13 Nisan 2014 Pazar

Yeni dizi Yasak hakkında birkaç kelam..

Cuma akşamı başladı Yasak..Epeydir tanıtımları ekranda idi..Şimdilerde yeni modamız bu zaten..Yeni bir dizi başlamadan, aylarca tanıtım, resim, fragman, kamera arkası görüntüleri abartılı şekilde yayınlanıyor..Sanırım sektördeki acımasız rekabet yüzünden..Yinede Yasak bu anlamda Kurt Seyit&Sura kadar bıktırıcı olmadı diyebilirim.

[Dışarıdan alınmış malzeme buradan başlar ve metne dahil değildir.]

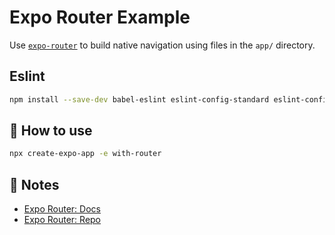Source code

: # Expo Router Example


Use [`expo-router`](https://expo.github.io/router) to build native navigation using files in the `app/` directory.

## Eslint

```bash
npm install --save-dev babel-eslint eslint-config-standard eslint-config-standard-jsx eslint-config-standard-react eslint-plugin-promise eslint-plugin-import eslint-plugin-node eslint-plugin-react
```

## 🚀 How to use

```sh
npx create-expo-app -e with-router
```

## 📝 Notes

- [Expo Router: Docs](https://expo.github.io/router)
- [Expo Router: Repo](https://github.com/expo/router)
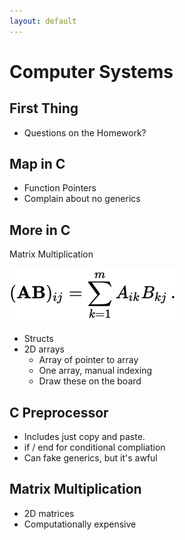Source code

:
 ```yaml
---
layout: default
---
```


# Computer Systems

## First Thing

 - Questions on the Homework?

## Map in C

 - Function Pointers
 - Complain about no generics

## More in C

Matrix Multiplication

![mmul](./mmul-formula.svg)

 - Structs
 - 2D arrays
   - Array of pointer to array
   - One array, manual indexing
   - Draw these on the board

## C Preprocessor

 - Includes just copy and paste.
 - if / end for conditional compliation
 - Can fake generics, but it's awful

## Matrix Multiplication

 - 2D matrices
 - Computationally expensive

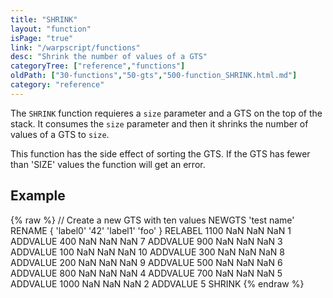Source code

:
 ```yaml
---
title: "SHRINK"
layout: "function"
isPage: "true"
link: "/warpscript/functions"
desc: "Shrink the number of values of a GTS"
categoryTree: ["reference","functions"]
oldPath: ["30-functions","50-gts","500-function_SHRINK.html.md"]
category: "reference"
---
```

 

The `SHRINK` function requieres a `size` parameter and a GTS on the top of the stack. It consumes the `size` parameter and then it shrinks the number of values of a GTS to `size`.

This function has the side effect of sorting the GTS. If the GTS has fewer than 'SIZE' values the function will get an error.


## Example ##

{% raw %}
<warp10-warpscript-widget backend="{{backend}}"  exec-endpoint="{{execEndpoint}}">// Create a new GTS with ten values 
NEWGTS 
'test name'
RENAME
{ 'label0' '42' 'label1' 'foo' }
RELABEL
1100 NaN NaN NaN  1 ADDVALUE
400  NaN NaN NaN  7 ADDVALUE
900  NaN NaN NaN  3 ADDVALUE
100  NaN NaN NaN 10 ADDVALUE
300  NaN NaN NaN  8 ADDVALUE
200  NaN NaN NaN  9 ADDVALUE
500  NaN NaN NaN  6 ADDVALUE
800  NaN NaN NaN  4 ADDVALUE
700  NaN NaN NaN  5 ADDVALUE
1000 NaN NaN NaN  2 ADDVALUE
5 SHRINK
</warp10-warpscript-widget>
{% endraw %}
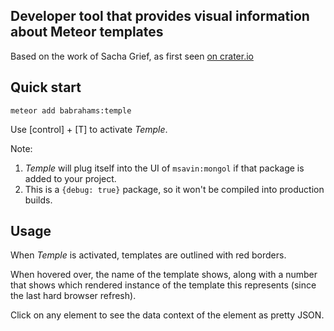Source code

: Developer tool that provides visual information about Meteor templates
----

Based on the work of Sacha Grief, as first seen [on crater.io](http://crater.io/posts/CrigwRm5dfcDE625e)

Quick start
----

```
meteor add babrahams:temple
```

Use [control] + [T] to activate *Temple*.

Note:

1. *Temple* will plug itself into the UI of `msavin:mongol` if that package is added to your project.
2. This is a `{debug: true}` package, so it won't be compiled into production builds.

Usage
----

When *Temple* is activated, templates are outlined with red borders.

When hovered over, the name of the template shows, along with a number that shows which rendered instance of the template this represents (since the last hard browser refresh).

Click on any element to see the data context of the element as pretty JSON.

Tanıtımlarında çok fazla kişi göremedik. Bu yüzden dün akşam yayınlanan ilk bölümde epey sürprizle karşılaştım..

Dizi, hikâye açısından Aşk-ı Memnu’yu hatırlatıyor..Hatta epey benziyor.  Dul, iki çocuklu zengin bir adam,zengin adamla evlenen hırslı ve mal,mülk düşkünü sıradan bir kadın, bu kadının âşık olduğu başka bir adam, zengin bir hayat, konaklar, büyük evler, hizmetçiler, aşçılar, kâhyalar derken, dizi bana Aşk-ı Memnu dizisini başka bir zaman diliminde izliyormuşum gibi bir his verdi doğrusu..

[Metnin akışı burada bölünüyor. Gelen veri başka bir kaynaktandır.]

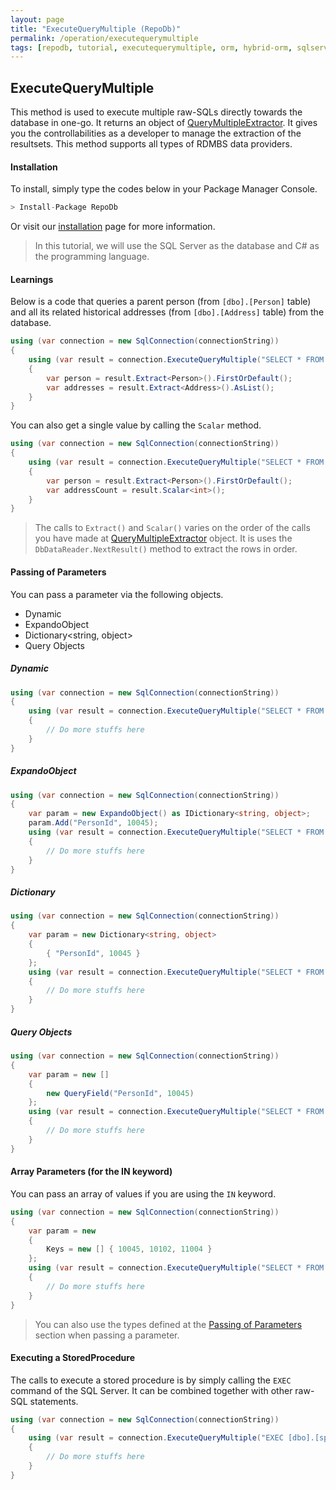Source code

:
 ```yaml
---
layout: page
title: "ExecuteQueryMultiple (RepoDb)"
permalink: /operation/executequerymultiple
tags: [repodb, tutorial, executequerymultiple, orm, hybrid-orm, sqlserver, sqlite, mysql, postgresql]
---
```


## ExecuteQueryMultiple

This method is used to execute multiple raw-SQLs directly towards the database in one-go. It returns an object of [QueryMultipleExtractor](/class/querymultipleextractor). It gives you the controllabilities as a developer to manage the extraction of the resultsets. This method supports all types of RDMBS data providers.

#### Installation

To install, simply type the codes below in your Package Manager Console.

```csharp
> Install-Package RepoDb
```

Or visit our [installation](/tutorial/installation) page for more information.

> In this tutorial, we will use the SQL Server as the database and C# as the programming language.

#### Learnings

Below is a code that queries a parent person (from `[dbo].[Person]` table) and all its related historical addresses (from `[dbo].[Address]` table) from the database.

```csharp
using (var connection = new SqlConnection(connectionString))
{
	using (var result = connection.ExecuteQueryMultiple("SELECT * FROM [dbo].[Person] WHERE [Id] = 10045; SELECT * FROM [dbo].[Address] WHERE PersonId = 10045;"))
	{
		var person = result.Extract<Person>().FirstOrDefault();
		var addresses = result.Extract<Address>().AsList();
	}
}
```

You can also get a single value by calling the `Scalar` method.

```csharp
using (var connection = new SqlConnection(connectionString))
{
	using (var result = connection.ExecuteQueryMultiple("SELECT * FROM [dbo].[Person] WHERE [Id] = 10045; SELECT COUNT(*) AS AddressCount FROM [dbo].[Address] WHERE PersonId = 10045;"))
	{
		var person = result.Extract<Person>().FirstOrDefault();
		var addressCount = result.Scalar<int>();
	}
}
```

> The calls to `Extract()` and `Scalar()` varies on the order of the calls you have made at [QueryMultipleExtractor](/class/querymultipleextractor) object. It is uses the `DbDataReader.NextResult()` method to extract the rows in order.

#### Passing of Parameters

You can pass a parameter via the following objects.
- Dynamic
- ExpandoObject
- Dictionary<string, object>
- Query Objects

##### Dynamic

```csharp
using (var connection = new SqlConnection(connectionString))
{
	using (var result = connection.ExecuteQueryMultiple("SELECT * FROM [dbo].[Person] WHERE [Id] = @PersonId; SELECT * FROM [dbo].[Address] WHERE PersonId = @PersonId;", new { PersonId = 10045 }))
	{
		// Do more stuffs here
	}
}
```

##### ExpandoObject

```csharp
using (var connection = new SqlConnection(connectionString))
{
	var param = new ExpandoObject() as IDictionary<string, object>;
	param.Add("PersonId", 10045);
	using (var result = connection.ExecuteQueryMultiple("SELECT * FROM [dbo].[Person] WHERE [Id] = @PersonId; SELECT * FROM [dbo].[Address] WHERE PersonId = @PersonId;", param))
	{
		// Do more stuffs here
	}
}
```

##### Dictionary

```csharp
using (var connection = new SqlConnection(connectionString))
{
	var param = new Dictionary<string, object>
	{
		{ "PersonId", 10045 }
	};
	using (var result = connection.ExecuteQueryMultiple("SELECT * FROM [dbo].[Person] WHERE [Id] = @PersonId; SELECT * FROM [dbo].[Address] WHERE PersonId = @PersonId;", param))
	{
		// Do more stuffs here
	}
}
```

##### Query Objects

```csharp
using (var connection = new SqlConnection(connectionString))
{
	var param = new []
	{
		new QueryField("PersonId", 10045)
	};
	using (var result = connection.ExecuteQueryMultiple("SELECT * FROM [dbo].[Person] WHERE [Id] = @PersonId; SELECT * FROM [dbo].[Address] WHERE PersonId = @PersonId;", param))
	{
		// Do more stuffs here
	}
}
```

#### Array Parameters (for the IN keyword)

You can pass an array of values if you are using the `IN` keyword.

```csharp
using (var connection = new SqlConnection(connectionString))
{
	var param = new
	{
		Keys = new [] { 10045, 10102, 11004 }
	};
	using (var result = connection.ExecuteQueryMultiple("SELECT * FROM [dbo].[Person] WHERE [Id] IN (@Keys); SELECT * FROM [dbo].[Address] WHERE PersonId IN (@Keys);", param))
	{
		// Do more stuffs here
	}
}
```

> You can also use the types defined at the [Passing of Parameters](#passing-of-parameters) section when passing a parameter.

#### Executing a StoredProcedure

The calls to execute a stored procedure is by simply calling the `EXEC` command of the SQL Server. It can be combined together with other raw-SQL statements.

```csharp
using (var connection = new SqlConnection(connectionString))
{
	using (var result = connection.ExecuteQueryMultiple("EXEC [dbo].[sp_GetPerson](@PersonId); SELECT * FROM [dbo].[Address] WHERE PersonId = @PersonId;", new { Id = 10045 }))
	{
		// Do more stuffs here
	}
}
```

Hikâye ilerleyen bölümlerde değişir mi bilmem, ama ilk bölümden bana anımsattığı bu..

Gelelim oyuncu kadrosuna…

İşte dizinin en şahane yanı..Kimi izlesem diye şaşırıyor insan…Üstelik sevdiğim, beğendiğim pek çok oyuncunun yanı sıra, sürprizler, şaşkınlıklar, gülümsemeler arasında izledim ilk bölümü. Doğal olarak hikâyenin tanıdık olmasının olumsuzluğu da bu sayede aşılmış diyebilirim..

Dizinin ağır topu elbette ki Fikret Kuşkan..Kendisinin o büyüleyici oyuncuğu karşısında ne söylenebilir ki..Zengin, iki çocuklu Nazım bey karakteri ile karşımıza çıkan Sevgili Kuşkan, her zamanki gibi şahane oyunculuğu ile gözlerimi kamaştırdı. Muhtemelen güzel başlayan evliliği bir kâbusa dönecek..Bize de Nazım bey için üzülmek düşecek..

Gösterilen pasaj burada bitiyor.